■ Problem statement:
In the listing below, find the line with "the consequences of" and the line with "arbitrary set of". Repeat those two lines and all lines between them exactly.

■ Task inputs:
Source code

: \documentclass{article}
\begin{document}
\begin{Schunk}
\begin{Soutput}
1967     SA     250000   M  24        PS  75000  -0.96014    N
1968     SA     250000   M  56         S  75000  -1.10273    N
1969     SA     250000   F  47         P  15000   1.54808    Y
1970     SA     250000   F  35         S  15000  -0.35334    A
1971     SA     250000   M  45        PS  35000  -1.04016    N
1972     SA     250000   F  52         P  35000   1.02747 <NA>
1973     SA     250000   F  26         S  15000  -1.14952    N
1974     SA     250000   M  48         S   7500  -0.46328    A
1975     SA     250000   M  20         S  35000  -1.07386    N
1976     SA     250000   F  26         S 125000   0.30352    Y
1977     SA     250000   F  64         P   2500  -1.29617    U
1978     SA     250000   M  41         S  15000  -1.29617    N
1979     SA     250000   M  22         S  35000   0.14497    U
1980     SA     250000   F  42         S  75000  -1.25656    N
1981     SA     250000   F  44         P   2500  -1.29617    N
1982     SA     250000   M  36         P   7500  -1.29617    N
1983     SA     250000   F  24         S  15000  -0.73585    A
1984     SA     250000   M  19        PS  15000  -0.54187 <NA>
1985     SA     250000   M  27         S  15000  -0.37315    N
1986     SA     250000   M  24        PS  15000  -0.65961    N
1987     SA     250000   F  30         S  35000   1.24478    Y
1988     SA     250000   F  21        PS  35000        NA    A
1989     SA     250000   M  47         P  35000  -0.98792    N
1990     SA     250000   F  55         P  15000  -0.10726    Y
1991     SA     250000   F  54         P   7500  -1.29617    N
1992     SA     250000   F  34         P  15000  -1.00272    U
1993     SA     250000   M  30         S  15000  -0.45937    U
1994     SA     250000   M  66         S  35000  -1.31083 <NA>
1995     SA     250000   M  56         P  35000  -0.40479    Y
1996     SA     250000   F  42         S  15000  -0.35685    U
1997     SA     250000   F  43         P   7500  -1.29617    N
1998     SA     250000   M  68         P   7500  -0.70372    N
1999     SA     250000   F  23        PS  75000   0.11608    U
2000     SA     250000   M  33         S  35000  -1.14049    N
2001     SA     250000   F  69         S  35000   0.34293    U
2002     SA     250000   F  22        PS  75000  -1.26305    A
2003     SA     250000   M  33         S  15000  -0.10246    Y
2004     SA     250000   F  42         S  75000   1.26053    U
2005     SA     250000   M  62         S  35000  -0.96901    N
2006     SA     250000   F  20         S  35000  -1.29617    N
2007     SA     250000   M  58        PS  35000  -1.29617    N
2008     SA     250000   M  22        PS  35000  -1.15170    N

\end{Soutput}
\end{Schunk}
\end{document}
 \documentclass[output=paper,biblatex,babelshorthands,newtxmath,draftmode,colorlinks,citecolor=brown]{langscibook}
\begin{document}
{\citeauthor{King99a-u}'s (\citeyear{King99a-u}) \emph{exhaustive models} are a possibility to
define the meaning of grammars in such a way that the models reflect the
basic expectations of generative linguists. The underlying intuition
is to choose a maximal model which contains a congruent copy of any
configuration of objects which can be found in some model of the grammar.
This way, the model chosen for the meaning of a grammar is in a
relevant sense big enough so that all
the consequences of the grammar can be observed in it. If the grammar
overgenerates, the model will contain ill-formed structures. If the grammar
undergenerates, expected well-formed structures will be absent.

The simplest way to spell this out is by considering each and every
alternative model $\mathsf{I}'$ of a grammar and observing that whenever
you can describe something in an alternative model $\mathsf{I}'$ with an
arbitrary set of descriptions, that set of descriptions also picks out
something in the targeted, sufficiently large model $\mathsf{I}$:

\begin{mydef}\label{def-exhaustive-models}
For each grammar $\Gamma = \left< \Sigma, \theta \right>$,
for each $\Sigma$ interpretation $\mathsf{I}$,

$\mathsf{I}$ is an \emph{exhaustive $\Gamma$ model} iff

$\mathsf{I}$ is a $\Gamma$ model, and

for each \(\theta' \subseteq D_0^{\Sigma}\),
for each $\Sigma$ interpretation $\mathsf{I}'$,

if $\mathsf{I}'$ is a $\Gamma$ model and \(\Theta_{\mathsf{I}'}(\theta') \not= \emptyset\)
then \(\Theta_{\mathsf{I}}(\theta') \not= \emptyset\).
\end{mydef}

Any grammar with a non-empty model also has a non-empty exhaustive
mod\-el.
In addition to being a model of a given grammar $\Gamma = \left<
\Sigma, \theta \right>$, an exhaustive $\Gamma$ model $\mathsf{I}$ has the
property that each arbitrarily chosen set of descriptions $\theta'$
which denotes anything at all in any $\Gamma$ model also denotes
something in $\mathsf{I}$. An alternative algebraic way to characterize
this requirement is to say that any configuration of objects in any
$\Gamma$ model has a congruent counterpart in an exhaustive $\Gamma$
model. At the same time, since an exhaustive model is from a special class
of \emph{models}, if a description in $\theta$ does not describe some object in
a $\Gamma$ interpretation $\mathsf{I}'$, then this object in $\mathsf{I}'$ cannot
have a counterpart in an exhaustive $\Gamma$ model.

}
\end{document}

■ Answer box:
the consequences of the grammar can be observed in it. If the grammar
overgenerates, the model will contain ill-formed structures. If the grammar
undergenerates, expected well-formed structures will be absent.

The simplest way to spell this out is by considering each and every
alternative model $\mathsf{I}'$ of a grammar and observing that whenever
you can describe something in an alternative model $\mathsf{I}'$ with an
arbitrary set of descriptions, that set of descriptions also picks out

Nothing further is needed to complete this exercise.